===== SUPPLIED MATERIAL =====

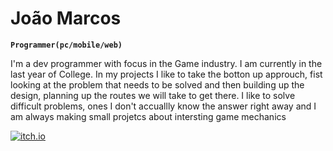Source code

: # João Marcos

**`Programmer(pc/mobile/web)`**

I'm a dev programmer with focus in the Game industry. I am currently in the last year of College. In my projects I like to take the botton up approuch, fist looking at the problem that needs to be solved and then building up the design, planning up the routes we will take to get there. I like to solve difficult problems, ones I don't accuallly know the answer right away and I am always making small projetcs about intersting game mechanics



<p aling='left'>
<a href = "https://joao-marcos-bastos.itch.io/">
<img alt = "itch.io" src="https://custom-icon-badges.demolab.com/badge/logo=itchio"/>
</a>
</p>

=====

# [EXERCISE REQUIREMENTS]
All the records need to be retyped word for word, except for the pictures.

# [EXERCISE RESPONSE]
Source code

: # João Marcos

**`Programmer(pc/mobile/web)`**

I'm a dev programmer with focus in the Game industry. I am currently in the last year of College. In my projects I like to take the botton up approuch, fist looking at the problem that needs to be solved and then building up the design, planning up the routes we will take to get there. I like to solve difficult problems, ones I don't accuallly know the answer right away and I am always making small projetcs about intersting game mechanics



<p aling='left'>
<a href = "https://joao-marcos-bastos.itch.io/">
<img alt = "itch.io" src="https://custom-icon-badges.demolab.com/badge/logo=itchio"/>
</a>
</p>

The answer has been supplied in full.